In June, Hewitt presented two financial plans to county council, outlining a string of strategies to help balance the books at the day care.
But since the meeting, nobody has followed up with her on her proposals.
"I can't implement anything seeing that I don't work there," Hewitt said Wednesday. "I got them the time (in front of Lambton County council), but nobody has asked me for anything further or to help."
Senior county staff continue to recommend the closure of the day care, citing the loss of $1.3 million in provincial funding and the full rollout of all-day kindergarten this fall.
Sarnia Mayor Mike Bradley fought for a decision on the day care to be tabled at county council last month pending the results of the provincial election.
Day-care supporters had been hopeful a new government would reconsider the $1.3-million funding cutback.
Ontario NDP leader Andrea Horwath recently reiterated her call for the Liberal government to stop child-care funding cuts during question period at Queen's Park.
"Child care centres like Coronation Park Day Nursery in Sarnia are on the chopping block," she told Premier Kathleen Wynne. "Over 100 kids at that centre are at risk of losing access to child care in Sarnia alone."
But Wynne countered that the Liberal government has actually increased its child-care funding to $1 billion from $532.4 million in 2003.
However, she acknowledged the full rollout of all-day kindergarten is leading to changes in the child care system.
"There's no doubt about that, so we are working with the system," she said. "We are changing the funding formula. We recognize as those four-and-five- year-olds are in full-day kindergarten, there are changes that happen within the preschool child care system...."

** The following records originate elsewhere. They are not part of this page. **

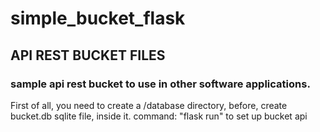 # simple_bucket_flask

## API REST BUCKET FILES

### sample api rest bucket to use in other software applications.

First of all, you need to create a /database directory, before, create bucket.db sqlite file, inside it.
command: "flask run" to set up bucket api
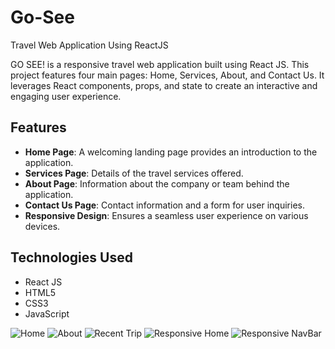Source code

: # Go-See
Travel Web Application Using ReactJS

GO SEE! is a responsive travel web application built using React JS. This project features four main pages: Home, Services, About, and Contact Us. It leverages React components, props, and state to create an interactive and engaging user experience.

## Features

- **Home Page**: A welcoming landing page provides an introduction to the application.
- **Services Page**: Details of the travel services offered.
- **About Page**: Information about the company or team behind the application.
- **Contact Us Page**: Contact information and a form for user inquiries.
- **Responsive Design**: Ensures a seamless user experience on various devices.

## Technologies Used

- React JS
- HTML5
- CSS3
- JavaScript

![Home](https://github.com/HasinduUdantha/Go-See/assets/98904358/ba18dae3-948d-43bd-aafa-f3136fcf6c9f)
![About](https://github.com/HasinduUdantha/Go-See/assets/98904358/0edadffa-8051-4658-aa63-c7d0503952c7)
![Recent Trip](https://github.com/HasinduUdantha/Go-See/assets/98904358/da03f74b-c2e5-419b-a55c-348be7f674d1)
![Responsive Home](https://github.com/HasinduUdantha/Go-See/assets/98904358/529c7983-f8e0-4ec8-8105-2bfd470ca284)
![Responsive NavBar](https://github.com/HasinduUdantha/Go-See/assets/98904358/8bbd4392-6b9f-4c75-9944-815fe410fc44)
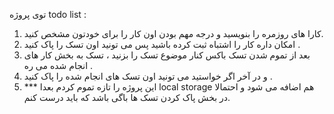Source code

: توی پروژه todo list : 
1) کارا های روزمره را بنویسید و درجه مهم بودن اون کار را برای خودتون مشخص کنید.
2) امکان داره کار را اشتباه ثبت کرده باشید پس می تونید اون تسک را پاک کنید .
3) بعد از تموم شدن تسک باکس کنار موضوع تسک را بزنید ، تسک به بخش کار های انجام شده می ره .
4) و در آخر اگر خواستید می تونید اون تسک های انجام شده را پاک کنید .
5) 
   *** این پروژه را تازه تموم کردم بعدا local storage هم اضافه می شود و احتمالا در بخش پاک کردن تسک ها باگی باشد که باید درست کنم.
   
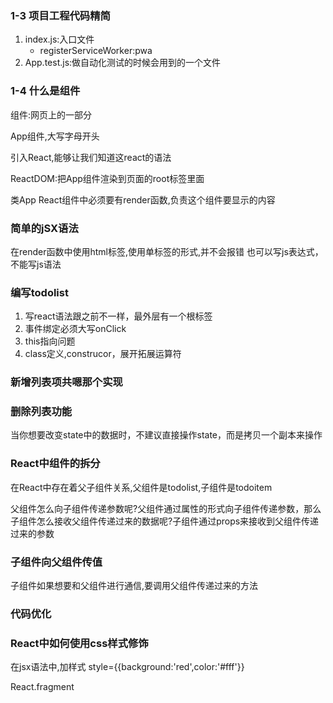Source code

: ### 1-3 项目工程代码精简

1. index.js:入口文件
   * registerServiceWorker:pwa
2. App.test.js:做自动化测试的时候会用到的一个文件

### 1-4 什么是组件

组件:网页上的一部分

App组件,大写字母开头

引入React,能够让我们知道这react的语法

ReactDOM:把App组件渲染到页面的root标签里面

类App
React组件中必须要有render函数,负责这个组件要显示的内容

### 简单的jSX语法

在render函数中使用html标签,使用单标签的形式,并不会报错
也可以写js表达式，不能写js语法

### 编写todolist

1. 写react语法跟之前不一样，最外层有一个根标签
2. 事件绑定必须大写onClick
3. this指向问题
4. class定义,construcor，展开拓展运算符

### 新增列表项共嗯那个实现

### 删除列表功能

当你想要改变state中的数据时，不建议直接操作state，而是拷贝一个副本来操作

### React中组件的拆分

在React中存在着父子组件关系,父组件是todolist,子组件是todoitem

父组件怎么向子组件传递参数呢?父组件通过属性的形式向子组件传递参数，那么子组件怎么接收父组件传递过来的数据呢?子组件通过props来接收到父组件传递过来的参数


### 子组件向父组件传值

子组件如果想要和父组件进行通信,要调用父组件传递过来的方法

### 代码优化

### React中如何使用css样式修饰

在jsx语法中,加样式
style={{background:'red',color:'#fff'}}

React.fragment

The Liberal government has provided $5 million in transitional funding to help the County of Lambton. To date, the county has used $1.2 million of those funds to cover off a day-care deficit in 2013 and expects to use another $1.1 million in 2014.
Bradley has put in a request to speak with Education Minister Liz Sandals on the issue at the upcoming Association of Municipalities of Ontario conference.
However, he noted he doesn't have a mandate to find a solution because the day care is a county-run operation.
"My impression is that the warden and staff are standing back, waiting for this to come back on Sept. 3 with no attempt to resolve any of the issues," he said.
Senior county staff have not been in discussions over funding with the province, Lambton County Warden Todd Case said Wednesday.
"The basis of waiting until after the election was based on that NDP election platform to put more money into child care," he said. "Again, with them being defeated and the current government delivering the same budget that they did before the election, I don't know if there is any other money in that budget at first glance when it comes to day cares."
Case said the county has put in requests to speak with ministers at the AMO conference.
"(Coronation Park will) definitely be something we raise for sure. I've asked for a meeting with the municipal affairs minister and that would be one of those things raised in that meeting."
Union officials representing the centre's 38 early childhood educators couldn't be reached for comment Wednesday.